(Task description): The response should consist of every line below, restated exactly, with no pictures.

(Supplied data):
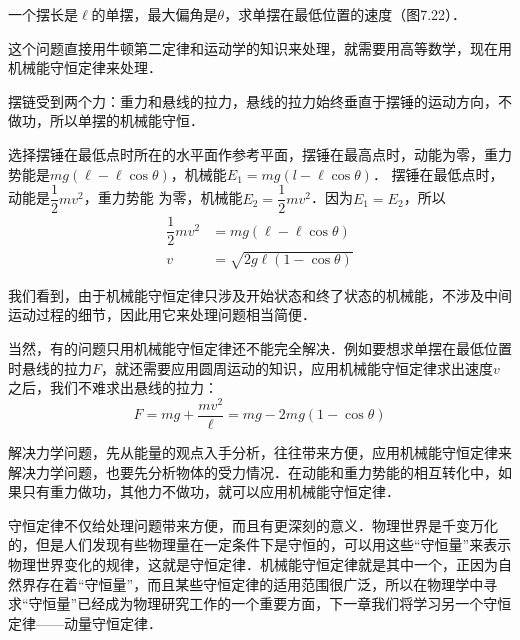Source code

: \begin{example}
    一个摆长是$\ell$的单摆，最大偏角是$\theta$，求单摆在最低位置的速度（图7.22）．
\end{example}


\begin{solution}
    这个问题直接用牛顿第二定律和运动学的知识来处理，就需要用高等数学，现在用机械能守恒定律来处理．

摆链受到两个力：重力和悬线的拉力，悬线的拉力始终垂直于摆锤的运动方向，不做功，所以单摆的机械能守恒．

选择摆锤在最低点时所在的水平面作参考平面，摆锤在最高点时，动能为零，重力势能是$mg(\ell-\ell\cos\theta)$，机械能$E_1=mg(l-\ell\cos\theta)$． 摆锤在最低点时，动能是$\dfrac{1}{2}mv^2$，重力势能
为零，机械能$E_2=\dfrac{1}{2}mv^2$．因为$E_1=E_2$，所以
\[\begin{split}
    \dfrac{1}{2}mv^2&=mg(\ell-\ell\cos\theta)\\
    v&=\sqrt{2g\ell(1-\cos\theta)}
\end{split}\]
\end{solution}

我们看到，由于机械能守恒定律只涉及开始状态和终了状态的机械能，不涉及中间运动过程的细节，因此用它来处理问题相当简便．

当然，有的问题只用机械能守恒定律还不能完全解决．例如要想求单摆在最低位置时悬线的拉力$F$，就还需要应用圆周运动的知识，应用机械能守恒定律求出速度$v$之后，我们不难求出悬线的拉力：
\[F=mg+\frac{mv^2}{\ell}=mg-2mg (1-\cos\theta)\]

解决力学问题，先从能量的观点入手分析，往往带来方便，应用机械能守恒定律来解决力学问题，也要先分析物体的受力情况．在动能和重力势能的相互转化中，如果只有重力做功，其他力不做功，就可以应用机械能守恒定律．

守恒定律不仅给处理问题带来方便，而且有更深刻的意义．物理世界是千变万化的，但是人们发现有些物理量在一定条件下是守恒的，可以用这些“守恒量”来表示物理世界变化的规律，这就是守恒定律．机械能守恒定律就是其中一个，正因为自然界存在着“守恒量”，而且某些守恒定律的适用范围很广泛，所以在物理学中寻求“守恒量”已经成为物理研究工作的一个重要方面，下一章我们将学习另一个守恒定律——动量守恒定律．


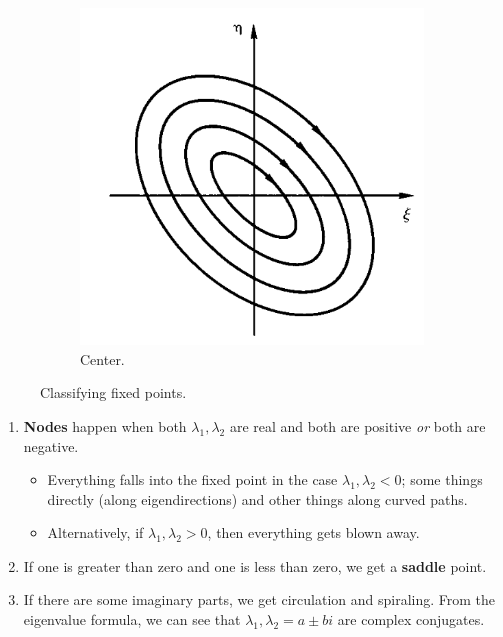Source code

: \documentclass[../notes.tex]{subfiles}
\begin{document}
\begin{itemize}
\begin{figure}[h!]
\begin{subfigure}[b]{0.24\linewidth}
        \end{subfigure}
        \begin{subfigure}[b]{0.24\linewidth}
            \centering
            \includegraphics[width=0.95\linewidth]{../ExtFiles/classifyFixedPointsd.png}
            \caption{Center.}
            \label{fig:classifyFixedPointd}
        \end{subfigure}
        \caption{Classifying fixed points.}
        \label{fig:classifyFixedPoint}
    \end{figure}
    \begin{enumerate}
        \item \textbf{Nodes} happen when both $\lambda_1,\lambda_2$ are real and both are positive \emph{or} both are negative.
        \begin{itemize}
            \item Everything falls into the fixed point in the case $\lambda_1,\lambda_2<0$; some things directly (along eigendirections) and other things along curved paths.
            \item Alternatively, if $\lambda_1,\lambda_2>0$, then everything gets blown away.
        \end{itemize}
        \item If one is greater than zero and one is less than zero, we get a \textbf{saddle} point.
        \item If there are some imaginary parts, we get circulation and spiraling. From the eigenvalue formula, we can see that $\lambda_1,\lambda_2=a\pm bi$ are complex conjugates.

\end{enumerate}
\end{itemize}
\end{document}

(Expected answer):
Source code

: \begin{example}
    一个摆长是$\ell$的单摆，最大偏角是$\theta$，求单摆在最低位置的速度（图7.22）．
\end{example}


\begin{solution}
    这个问题直接用牛顿第二定律和运动学的知识来处理，就需要用高等数学，现在用机械能守恒定律来处理．

摆链受到两个力：重力和悬线的拉力，悬线的拉力始终垂直于摆锤的运动方向，不做功，所以单摆的机械能守恒．

选择摆锤在最低点时所在的水平面作参考平面，摆锤在最高点时，动能为零，重力势能是$mg(\ell-\ell\cos\theta)$，机械能$E_1=mg(l-\ell\cos\theta)$． 摆锤在最低点时，动能是$\dfrac{1}{2}mv^2$，重力势能
为零，机械能$E_2=\dfrac{1}{2}mv^2$．因为$E_1=E_2$，所以
\[\begin{split}
    \dfrac{1}{2}mv^2&=mg(\ell-\ell\cos\theta)\\
    v&=\sqrt{2g\ell(1-\cos\theta)}
\end{split}\]
\end{solution}

我们看到，由于机械能守恒定律只涉及开始状态和终了状态的机械能，不涉及中间运动过程的细节，因此用它来处理问题相当简便．

当然，有的问题只用机械能守恒定律还不能完全解决．例如要想求单摆在最低位置时悬线的拉力$F$，就还需要应用圆周运动的知识，应用机械能守恒定律求出速度$v$之后，我们不难求出悬线的拉力：
\[F=mg+\frac{mv^2}{\ell}=mg-2mg (1-\cos\theta)\]

解决力学问题，先从能量的观点入手分析，往往带来方便，应用机械能守恒定律来解决力学问题，也要先分析物体的受力情况．在动能和重力势能的相互转化中，如果只有重力做功，其他力不做功，就可以应用机械能守恒定律．

守恒定律不仅给处理问题带来方便，而且有更深刻的意义．物理世界是千变万化的，但是人们发现有些物理量在一定条件下是守恒的，可以用这些“守恒量”来表示物理世界变化的规律，这就是守恒定律．机械能守恒定律就是其中一个，正因为自然界存在着“守恒量”，而且某些守恒定律的适用范围很广泛，所以在物理学中寻求“守恒量”已经成为物理研究工作的一个重要方面，下一章我们将学习另一个守恒定律——动量守恒定律．


Source code

: \documentclass[../notes.tex]{subfiles}
\begin{document}
\begin{itemize}
\begin{figure}[h!]
\begin{subfigure}[b]{0.24\linewidth}
        \end{subfigure}
        \begin{subfigure}[b]{0.24\linewidth}
            \centering
            \includegraphics[width=0.95\linewidth]{../ExtFiles/classifyFixedPointsd.png}
            \caption{Center.}
            \label{fig:classifyFixedPointd}
        \end{subfigure}
        \caption{Classifying fixed points.}
        \label{fig:classifyFixedPoint}
    \end{figure}
    \begin{enumerate}
        \item \textbf{Nodes} happen when both $\lambda_1,\lambda_2$ are real and both are positive \emph{or} both are negative.
        \begin{itemize}
            \item Everything falls into the fixed point in the case $\lambda_1,\lambda_2<0$; some things directly (along eigendirections) and other things along curved paths.
            \item Alternatively, if $\lambda_1,\lambda_2>0$, then everything gets blown away.
        \end{itemize}
        \item If one is greater than zero and one is less than zero, we get a \textbf{saddle} point.
        \item If there are some imaginary parts, we get circulation and spiraling. From the eigenvalue formula, we can see that $\lambda_1,\lambda_2=a\pm bi$ are complex conjugates.

\end{enumerate}
\end{itemize}
\end{document}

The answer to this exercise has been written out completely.